Model evaluation paper 28 Mar 2019

Model evaluation paper | 28 Mar 2019

Review status
This discussion paper is a preprint. It is a manuscript under review for the journal Geoscientific Model Development (GMD).

The biophysics, ecology, and biogeochemistry of functionally diverse, vertically- and horizontally-heterogeneous ecosystems: the Ecosystem Demography Model, version 2.2 – Part 2: Model evaluation

Marcos Longo1,2,3, Ryan G. Knox4,5, Naomi M. Levine6, Abigail L. S. Swann7, David M. Medvigy8, Michael C. Dietze9, Yeonjoo Kim10, Ke Zhang11, Damien Bonal12, Benoit Burban13, Plinio B. Camargo14, Matthew N. Hayek1, Scott R. Saleska15, Rodrigo da Silva16, Rafael L. Bras17, Steven C. Wofsy1, and Paul R. Moorcroft1 Marcos Longo et al.
  • 1Harvard University, Cambridge, MA, USA
  • 2Embrapa Agricultural Informatics, Campinas, SP, Brazil
  • 3Jet Propulsion Laboratory, California Institute of Technology, Pasadena, CA, USA
  • 4Massachusetts Institute of Technology, Cambridge, MA, USA
  • 5Lawrence Berkeley National Laboratory, Berkeley, CA, USA
  • 6University of Southern California, Los Angeles, CA, USA
  • 7University of Washington, Seattle, WA, USA
  • 8University of Notre Dame, Notre Dame, IN, USA
  • 9Boston University, Boston, MA, USA
  • 10Department of Civil and Environmental Engineering, Yonsei University, Seoul 03722, Republic of Korea
  • 11Hohai University, Nanjing, Jiangsu, China
  • 12INRA, UMR 1137 EEF, 54280, Champenoux, France
  • 13INRA, UMR 0745 EcoFoG, Campus Agronomique, 97379, Kourou, France
  • 14University of São Paulo, Piracicaba, SP, Brazil
  • 15University of Arizona, Tucson, AZ, USA
  • 16Federal University of Western Pará, Santarém, PA, Brazil
  • 17Georgia Institute of Technology, Atlanta, GA, USA

Abstract.

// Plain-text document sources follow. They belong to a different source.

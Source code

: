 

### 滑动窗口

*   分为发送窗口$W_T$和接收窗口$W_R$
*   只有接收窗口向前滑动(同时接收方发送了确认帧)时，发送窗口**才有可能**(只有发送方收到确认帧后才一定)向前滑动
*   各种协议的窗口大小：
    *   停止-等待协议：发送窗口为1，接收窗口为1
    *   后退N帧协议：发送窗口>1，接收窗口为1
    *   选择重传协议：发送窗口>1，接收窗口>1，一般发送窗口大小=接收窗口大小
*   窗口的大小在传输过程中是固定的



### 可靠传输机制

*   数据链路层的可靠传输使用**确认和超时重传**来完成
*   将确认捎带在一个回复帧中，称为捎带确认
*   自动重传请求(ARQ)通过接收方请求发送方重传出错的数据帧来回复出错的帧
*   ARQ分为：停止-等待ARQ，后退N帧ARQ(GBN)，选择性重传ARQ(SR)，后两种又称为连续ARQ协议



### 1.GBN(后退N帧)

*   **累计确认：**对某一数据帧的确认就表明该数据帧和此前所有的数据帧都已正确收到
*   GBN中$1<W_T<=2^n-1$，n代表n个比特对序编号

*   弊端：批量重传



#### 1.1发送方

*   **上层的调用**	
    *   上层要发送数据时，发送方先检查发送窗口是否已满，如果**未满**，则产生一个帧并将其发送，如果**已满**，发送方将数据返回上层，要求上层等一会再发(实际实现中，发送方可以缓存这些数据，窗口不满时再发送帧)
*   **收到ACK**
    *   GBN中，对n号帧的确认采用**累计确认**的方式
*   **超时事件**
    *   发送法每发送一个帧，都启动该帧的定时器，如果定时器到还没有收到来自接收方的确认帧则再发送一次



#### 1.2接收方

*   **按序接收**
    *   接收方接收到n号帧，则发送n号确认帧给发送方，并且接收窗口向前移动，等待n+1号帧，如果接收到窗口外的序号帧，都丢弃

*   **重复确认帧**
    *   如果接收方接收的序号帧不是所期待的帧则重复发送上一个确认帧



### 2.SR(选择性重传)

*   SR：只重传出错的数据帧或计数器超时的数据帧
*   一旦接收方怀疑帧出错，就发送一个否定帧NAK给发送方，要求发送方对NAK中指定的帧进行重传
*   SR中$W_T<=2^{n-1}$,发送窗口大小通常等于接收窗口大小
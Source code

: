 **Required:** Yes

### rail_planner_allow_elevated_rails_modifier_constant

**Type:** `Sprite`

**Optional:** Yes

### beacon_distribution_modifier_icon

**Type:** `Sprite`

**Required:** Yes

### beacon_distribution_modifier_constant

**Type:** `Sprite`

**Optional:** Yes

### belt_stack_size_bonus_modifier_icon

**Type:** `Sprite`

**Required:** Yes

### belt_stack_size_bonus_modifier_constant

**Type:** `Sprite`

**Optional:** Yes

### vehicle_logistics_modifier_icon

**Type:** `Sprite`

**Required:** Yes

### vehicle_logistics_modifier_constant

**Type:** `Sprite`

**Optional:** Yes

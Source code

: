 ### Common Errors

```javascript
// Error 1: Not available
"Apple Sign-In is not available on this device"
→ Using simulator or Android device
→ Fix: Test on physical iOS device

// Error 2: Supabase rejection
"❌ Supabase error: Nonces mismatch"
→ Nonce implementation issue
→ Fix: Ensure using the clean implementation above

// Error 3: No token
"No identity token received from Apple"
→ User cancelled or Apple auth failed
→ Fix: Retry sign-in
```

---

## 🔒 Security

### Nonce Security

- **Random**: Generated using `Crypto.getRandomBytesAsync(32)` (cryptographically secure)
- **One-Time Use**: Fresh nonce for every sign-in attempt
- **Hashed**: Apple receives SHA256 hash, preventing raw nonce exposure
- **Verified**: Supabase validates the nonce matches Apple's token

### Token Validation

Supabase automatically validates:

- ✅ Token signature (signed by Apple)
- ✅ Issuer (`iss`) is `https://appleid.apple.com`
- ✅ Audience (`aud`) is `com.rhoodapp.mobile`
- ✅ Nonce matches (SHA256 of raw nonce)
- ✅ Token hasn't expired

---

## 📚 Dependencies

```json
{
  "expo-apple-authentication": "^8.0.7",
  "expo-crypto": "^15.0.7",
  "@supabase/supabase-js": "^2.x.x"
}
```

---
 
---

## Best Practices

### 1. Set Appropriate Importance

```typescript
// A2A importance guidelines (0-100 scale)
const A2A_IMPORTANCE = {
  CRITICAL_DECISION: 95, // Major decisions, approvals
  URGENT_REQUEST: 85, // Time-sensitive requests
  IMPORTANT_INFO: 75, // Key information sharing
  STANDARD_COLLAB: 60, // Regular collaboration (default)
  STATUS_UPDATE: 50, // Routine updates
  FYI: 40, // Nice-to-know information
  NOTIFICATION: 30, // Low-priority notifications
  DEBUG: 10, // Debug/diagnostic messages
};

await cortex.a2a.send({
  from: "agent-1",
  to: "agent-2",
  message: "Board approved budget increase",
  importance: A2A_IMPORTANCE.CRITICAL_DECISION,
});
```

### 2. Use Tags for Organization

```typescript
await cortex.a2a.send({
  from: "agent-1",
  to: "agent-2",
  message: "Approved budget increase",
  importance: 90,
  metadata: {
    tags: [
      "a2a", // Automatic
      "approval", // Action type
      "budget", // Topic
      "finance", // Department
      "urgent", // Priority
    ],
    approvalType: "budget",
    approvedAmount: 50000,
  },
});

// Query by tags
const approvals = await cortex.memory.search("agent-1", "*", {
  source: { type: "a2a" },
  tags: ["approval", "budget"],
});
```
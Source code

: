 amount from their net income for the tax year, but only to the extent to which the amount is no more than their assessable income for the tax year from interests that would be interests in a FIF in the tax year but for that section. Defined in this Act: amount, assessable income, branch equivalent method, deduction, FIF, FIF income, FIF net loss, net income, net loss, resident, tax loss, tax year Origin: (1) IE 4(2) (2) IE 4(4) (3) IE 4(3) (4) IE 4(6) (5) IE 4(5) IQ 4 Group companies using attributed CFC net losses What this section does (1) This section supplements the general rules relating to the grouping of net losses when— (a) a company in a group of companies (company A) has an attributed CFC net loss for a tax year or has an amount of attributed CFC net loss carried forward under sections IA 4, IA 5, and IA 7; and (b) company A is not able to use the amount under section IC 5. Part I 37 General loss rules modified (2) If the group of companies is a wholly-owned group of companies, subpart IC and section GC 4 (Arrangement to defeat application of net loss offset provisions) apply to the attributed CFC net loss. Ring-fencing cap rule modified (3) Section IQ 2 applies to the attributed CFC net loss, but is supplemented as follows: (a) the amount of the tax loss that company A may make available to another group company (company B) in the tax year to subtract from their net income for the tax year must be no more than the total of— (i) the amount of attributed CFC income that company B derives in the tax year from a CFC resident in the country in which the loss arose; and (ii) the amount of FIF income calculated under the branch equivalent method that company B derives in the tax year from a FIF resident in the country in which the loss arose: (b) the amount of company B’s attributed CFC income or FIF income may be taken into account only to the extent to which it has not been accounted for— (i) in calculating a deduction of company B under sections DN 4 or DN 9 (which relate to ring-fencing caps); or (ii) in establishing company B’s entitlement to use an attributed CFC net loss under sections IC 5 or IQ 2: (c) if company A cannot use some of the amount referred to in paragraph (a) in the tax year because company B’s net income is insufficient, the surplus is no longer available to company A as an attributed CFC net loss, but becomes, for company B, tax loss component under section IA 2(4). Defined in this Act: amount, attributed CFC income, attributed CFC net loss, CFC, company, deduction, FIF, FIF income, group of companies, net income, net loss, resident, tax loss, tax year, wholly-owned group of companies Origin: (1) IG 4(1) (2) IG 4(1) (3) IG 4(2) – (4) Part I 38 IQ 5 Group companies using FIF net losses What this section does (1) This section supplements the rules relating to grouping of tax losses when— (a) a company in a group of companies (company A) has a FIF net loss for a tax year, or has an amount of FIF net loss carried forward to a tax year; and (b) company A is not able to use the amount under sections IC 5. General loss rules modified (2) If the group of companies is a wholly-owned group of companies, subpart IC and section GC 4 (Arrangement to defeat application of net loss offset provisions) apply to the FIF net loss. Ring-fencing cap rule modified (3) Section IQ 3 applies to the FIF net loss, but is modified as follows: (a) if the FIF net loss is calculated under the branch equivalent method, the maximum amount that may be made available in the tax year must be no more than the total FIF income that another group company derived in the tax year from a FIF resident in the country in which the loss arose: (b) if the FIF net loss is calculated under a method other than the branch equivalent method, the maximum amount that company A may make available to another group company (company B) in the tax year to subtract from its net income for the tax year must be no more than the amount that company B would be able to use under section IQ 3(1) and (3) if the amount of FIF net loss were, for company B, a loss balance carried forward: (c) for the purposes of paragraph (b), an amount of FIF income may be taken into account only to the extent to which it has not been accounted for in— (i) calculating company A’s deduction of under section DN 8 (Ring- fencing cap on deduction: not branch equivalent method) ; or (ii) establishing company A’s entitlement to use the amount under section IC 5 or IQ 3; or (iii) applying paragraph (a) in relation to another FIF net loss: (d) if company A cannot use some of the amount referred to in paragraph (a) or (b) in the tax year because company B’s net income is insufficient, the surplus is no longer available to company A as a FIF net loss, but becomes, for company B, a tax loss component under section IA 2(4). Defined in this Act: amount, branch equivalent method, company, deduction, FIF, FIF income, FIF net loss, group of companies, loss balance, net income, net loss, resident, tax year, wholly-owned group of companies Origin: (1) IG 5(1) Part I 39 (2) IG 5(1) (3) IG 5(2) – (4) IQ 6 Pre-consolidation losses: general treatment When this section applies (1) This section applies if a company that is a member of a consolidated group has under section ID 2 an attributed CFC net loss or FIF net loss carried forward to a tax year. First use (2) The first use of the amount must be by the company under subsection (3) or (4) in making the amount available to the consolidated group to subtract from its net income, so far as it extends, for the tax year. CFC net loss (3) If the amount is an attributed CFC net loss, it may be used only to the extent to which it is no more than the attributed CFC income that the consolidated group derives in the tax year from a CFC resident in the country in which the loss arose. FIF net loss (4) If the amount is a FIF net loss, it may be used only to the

The Ecosystem Demography Model version 2.2 (ED-2.2) is a terrestrial biosphere model that simulates the biophysical and biogeochemical cycles of dynamic ecosystems while considering the role of vertical structure of plant communities and the heterogeneity of such structures across the landscape. In a companion paper, we described in detail how the model solves the energy, water, and carbon cycles, and verified the excellent conservation of such properties in long-term simulation. Here, we present a thorough assessment of the model's ability to represent multiple processes associated with the biophysical and biogeochemical cycles, with focus on the Amazon forest. We used multiple measurements from eddy covariance towers, forest inventory plots and regional remote-sensing products to assess the model's ability to represent biophysical, physiological, and ecological processes at multiple time scales ranging from sub-daily to century-long. The ED-2.2 model accurately describes the vertical distribution of light, water fluxes and the storage of water, energy and carbon in the canopy air space, the regional distribution of biomass in tropical South America, and the variability of biomass as a function of environmental drivers. In addition, ED-2.2 also simulates emerging properties of the ecosystem found in observations, such as the relationship between biomass and mortality rates and wood density, although the relationships predicted by the model were biased. We also identified some of the model limitations, such as the model's tendency to overestimate the magnitude and seasonality of heterotrophic respiration, and to overestimate growth rates in a nutrient-poor tropical site. The evaluation presented here highlights the potential of incorporating structural and functional heterogeneity within biomes in ESMs, to realistically represent the role of forest structure and composition on energy, water, and carbon cycles, as well as the priority areas for further model development.

Marcos Longo et al.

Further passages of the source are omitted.